MONROE — The enforcement camera war wages on in Monroe.
City officials decided Tuesday night to appeal a judge’s ruling that they mishandled an initiative aimed at ending the city’s traffic camera program.
They also agreed to put part of the initiative on the ballot in November, unless their appeal is granted first.
Mayor Robert Zimmerman said city officials respectfully disagreed with the judge’s finding that the city went to court to thwart political participation. He said he hopes the city can win the appeal and recover its legal costs.
Meanwhile, Mukilteo-based initiative activist Tim Eyman says the move will draw out a legal battle he says the city is destined to lose and cost it thousands of dollars more in the process.
Monroe’s traffic enforcement cameras went live in 2011. Soon after, Eyman and the Monroe-area group Seeds of Liberty submitted an initiative calling for all the cameras to be removed until they were approved by voters. They also wanted ticket amounts reduced and advisory votes on cameras to be held each year as long as the cameras were posted.

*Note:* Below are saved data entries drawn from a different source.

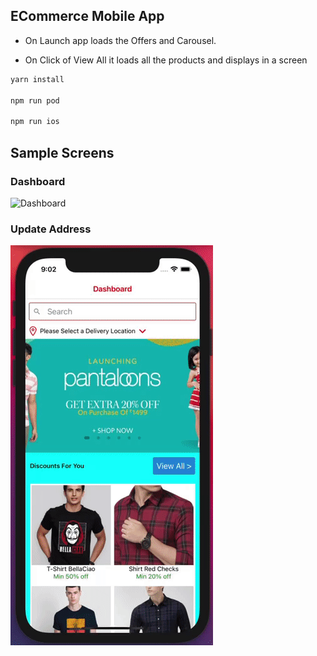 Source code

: ## ECommerce Mobile App

- On Launch app loads the Offers and Carousel.

- On Click of View All it loads all the products and displays in a screen


```sh
yarn install

npm run pod

npm run ios

```

## Sample Screens

### Dashboard
![Dashboard](./sample_screens/dashboard.gif)

### Update Address
![Update Address](./sample_screens/update_address.gif)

The city challenged the initiative in court, claiming it wasn’t legally sound because it sought a local vote challenging the authority of the city to enact a state law.
In January, Snohomish County Superior Court Judge George Bowden ruled that the city shouldn’t have rejected the entire original initiative. Bowden wrote that most of the initiative was legally flawed, except for the part calling for annual advisory votes.
The judge’s ruling was formally entered in mid-February, and the city had 30 days to accept or appeal the decision, Zimmerman said. Their attorney needed time to review legal options before offering counsel.
Zimmerman said he hopes for a speedy appeal to address what he calls a “frivolous lawsuit” by Seeds of Liberty. Court rulings on similar matters elsewhere in the state need be considered as well, he said.
The city’s main concern is Bowden’s finding that the city ran afoul of state prohibitions on using litigation to prevent public participation, Zimmerman said. That wasn’t the intent.
“This really came down to a matter of legal principle,” he said.
Eyman said he believes the judge’s ruling will stand. He said he’s baffled at the city’s decision to keep fighting.
“It’s just amazing that they will not move past this thing and accept that the judge ruled against them,” he said. “Move on.”
While the legal wrangling continues, city officials and Eyman do appear to agree on something: Red light cameras’ days are numbered in Monroe.
When the city rejected the original initiative, it instead ran its own advisory measure, asking whether residents wanted the camera contract renewed with Arizona-based Redflex Inc. after it expires in 2013.
Voters lined up solidly against the idea.
“I think the (camera) issue has been settled,” Zimmerman said Wednesday. “The Monroe citizens and voters have said, at the end of this contract, they don’t want the cameras continued.”